(Collected data)
Content starts

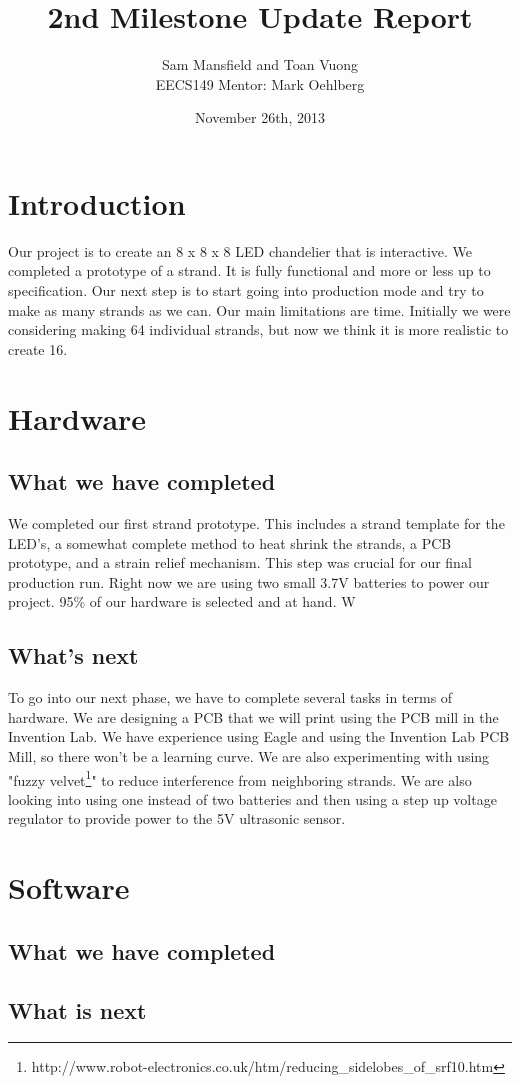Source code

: \documentclass[10pt]{article}
\begin{document}
  \title{2nd Milestone Update Report}
  \author{Sam Mansfield and Toan Vuong\\
          EECS149
          Mentor: Mark Oehlberg}
  \date{November 26th, 2013}
  
  \maketitle

  \section{Introduction}
    Our project is to create an 8 x 8 x 8 LED chandelier that is interactive. We completed a prototype of a strand. It is fully functional and more or less up to specification. Our next step is to start going into production mode and try to make as many strands as we can. Our main limitations are time. Initially we were considering making 64 individual strands, but now we think it is more realistic to create 16.
    
  \section{Hardware}
    \subsection{What we have completed}
      We completed our first strand prototype. This includes a strand template for the LED's, a somewhat complete method to heat shrink the strands, a PCB prototype, and a strain relief mechanism. This step was crucial for our final production run. Right now we are using two small 3.7V batteries to power our project. 95\% of our hardware is selected and at hand. W
    \subsection{What's next}
      To go into our next phase, we have to complete several tasks in terms of hardware. We are designing a PCB that we will print using the PCB mill in the Invention Lab. We have experience using Eagle and using the Invention Lab PCB Mill, so there won't be a learning curve. We are also experimenting with using "fuzzy velvet\footnote{http://www.robot-electronics.co.uk/htm/reducing_sidelobes_of_srf10.htm}" to reduce interference from neighboring strands. We are also looking into using one instead of two batteries and then using a step up voltage regulator to provide power to the 5V ultrasonic sensor.
  \section{Software}
    \subsection{What we have completed}
    
    \subsection{What is next}
\end{document}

Content ends

* Task goal
Each entry above should be restated word for word, though no picture may appear in the copy.

* Task answer
Source code

: \documentclass[10pt]{article}
\begin{document}
  \title{2nd Milestone Update Report}
  \author{Sam Mansfield and Toan Vuong\\
          EECS149
          Mentor: Mark Oehlberg}
  \date{November 26th, 2013}
  
  \maketitle

  \section{Introduction}
    Our project is to create an 8 x 8 x 8 LED chandelier that is interactive. We completed a prototype of a strand. It is fully functional and more or less up to specification. Our next step is to start going into production mode and try to make as many strands as we can. Our main limitations are time. Initially we were considering making 64 individual strands, but now we think it is more realistic to create 16.
    
  \section{Hardware}
    \subsection{What we have completed}
      We completed our first strand prototype. This includes a strand template for the LED's, a somewhat complete method to heat shrink the strands, a PCB prototype, and a strain relief mechanism. This step was crucial for our final production run. Right now we are using two small 3.7V batteries to power our project. 95\% of our hardware is selected and at hand. W
    \subsection{What's next}
      To go into our next phase, we have to complete several tasks in terms of hardware. We are designing a PCB that we will print using the PCB mill in the Invention Lab. We have experience using Eagle and using the Invention Lab PCB Mill, so there won't be a learning curve. We are also experimenting with using "fuzzy velvet\footnote{http://www.robot-electronics.co.uk/htm/reducing_sidelobes_of_srf10.htm}" to reduce interference from neighboring strands. We are also looking into using one instead of two batteries and then using a step up voltage regulator to provide power to the 5V ultrasonic sensor.
  \section{Software}
    \subsection{What we have completed}
    
    \subsection{What is next}
\end{document}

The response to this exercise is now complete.